[[ Record set open ]]

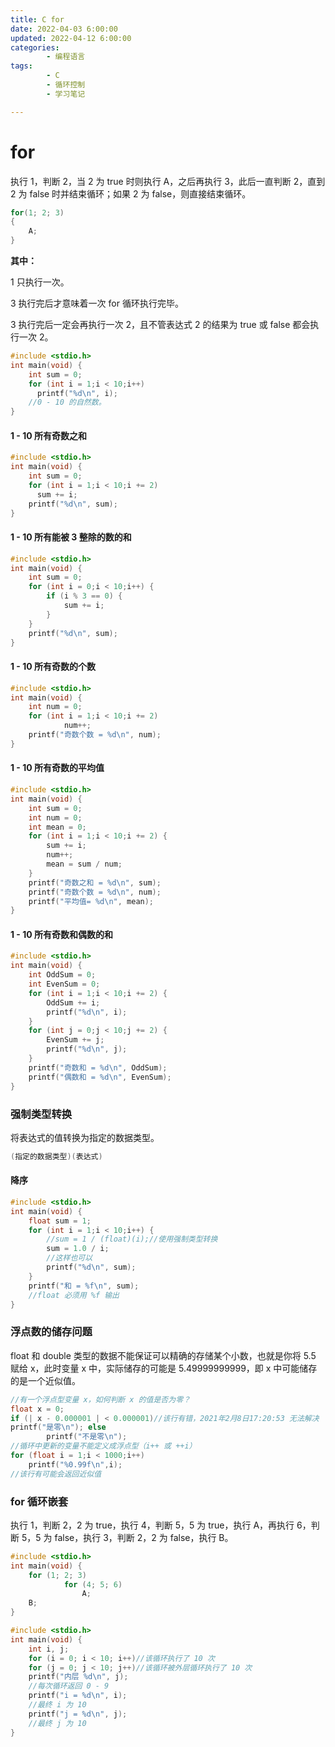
 ```yaml
---
title: C for
date: 2022-04-03 6:00:00
updated: 2022-04-12 6:00:00
categories:
        - 编程语言
tags:
        - C
        - 循环控制
        - 学习笔记

---
```


# for

执行 1，判断 2，当 2 为 true 时则执行 A，之后再执行 3，此后一直判断 2，直到 2 为 false 时并结束循环；如果 2 为 false，则直接结束循环。

```c
for(1; 2; 3)
{
    A;
}
```

**其中：**

1 只执行一次。

3 执行完后才意味着一次 for 循环执行完毕。

3 执行完后一定会再执行一次 2，且不管表达式 2 的结果为 true 或 false 都会执行一次 2。

```c
#include <stdio.h>
int main(void) {
	int sum = 0;
	for (int i = 1;i < 10;i++)
	  printf("%d\n", i);
	//0 - 10 的自然数。
}
```

#### 1 - 10 所有奇数之和

```c
#include <stdio.h>
int main(void) {
	int sum = 0;
	for (int i = 1;i < 10;i += 2)
	  sum += i;
	printf("%d\n", sum);
}
```

#### 1 - 10 所有能被 3 整除的数的和

```c
#include <stdio.h>
int main(void) {
	int sum = 0;
	for (int i = 0;i < 10;i++) {
		if (i % 3 == 0) {
			sum += i;
		}
	}
	printf("%d\n", sum);
}
```

#### 1 - 10 所有奇数的个数

```c
#include <stdio.h>
int main(void) {
	int num = 0;
	for (int i = 1;i < 10;i += 2)
	        num++;
	printf("奇数个数 = %d\n", num);
}
```

#### 1 - 10 所有奇数的平均值

```c
#include <stdio.h>
int main(void) {
	int sum = 0;
	int num = 0;
	int mean = 0;
	for (int i = 1;i < 10;i += 2) {
		sum += i;
		num++;
		mean = sum / num;
	}
	printf("奇数之和 = %d\n", sum);
	printf("奇数个数 = %d\n", num);
	printf("平均值= %d\n", mean);
}
```

#### 1 - 10 所有奇数和偶数的和

```c
#include <stdio.h>
int main(void) {
	int OddSum = 0;
	int EvenSum = 0;
	for (int i = 1;i < 10;i += 2) {
		OddSum += i;
		printf("%d\n", i);
	}
	for (int j = 0;j < 10;j += 2) {
		EvenSum += j;
		printf("%d\n", j);
	}
	printf("奇数和 = %d\n", OddSum);
	printf("偶数和 = %d\n", EvenSum);
}
```

### 强制类型转换

将表达式的值转换为指定的数据类型。

```c
(指定的数据类型)(表达式)
```

#### 降序

```c
#include <stdio.h>
int main(void) {
	float sum = 1;
	for (int i = 1;i < 10;i++) {
		//sum = 1 / (float)(i);//使用强制类型转换
		sum = 1.0 / i;
		//这样也可以
		printf("%d\n", sum);
	}
	printf("和 = %f\n", sum);
	//float 必须用 %f 输出
}
```

### 浮点数的储存问题

float 和 double 类型的数据不能保证可以精确的存储某个小数，也就是你将 5.5 赋给 x，此时变量 x 中，实际储存的可能是 5.49999999999，即 x 中可能储存的是一个近似值。

```c
//有一个浮点型变量 x，如何判断 x 的值是否为零？
float x = 0;
if (| x - 0.000001 | < 0.000001)//该行有错，2021年2月8日17:20:53 无法解决
printf("是零\n"); else
        printf("不是零\n");
//循环中更新的变量不能定义成浮点型（i++ 或 ++i）
for (float i = 1;i < 1000;i++)
    printf("%0.99f\n",i);
//该行有可能会返回近似值
```

### for 循环嵌套

执行 1，判断 2，2 为 true，执行 4，判断 5，5 为 true，执行 A，再执行 6，判断 5，5 为 false，执行 3，判断 2，2 为 false，执行 B。

```c
#include <stdio.h>
int main(void) {
	for (1; 2; 3)
	        for (4; 5; 6)
	            A;
	B;
}
```

```c
#include <stdio.h>
int main(void) {
	int i, j;
	for (i = 0; i < 10; i++)//该循环执行了 10 次
	for (j = 0; j < 10; j++)//该循环被外层循环执行了 10 次
	printf("内层 %d\n", j);
	//每次循环返回 0 - 9
	printf("i = %d\n", i);
	//最终 i 为 10
	printf("j = %d\n", j);
	//最终 j 为 10
}
```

[[ Record set closed ]]

# The task:
Which lines of the data above contain the string "mean"? Copy each of them.

# Result of this exercise:
	int mean = 0;
		mean = sum / num;
	printf("平均值= %d\n", mean);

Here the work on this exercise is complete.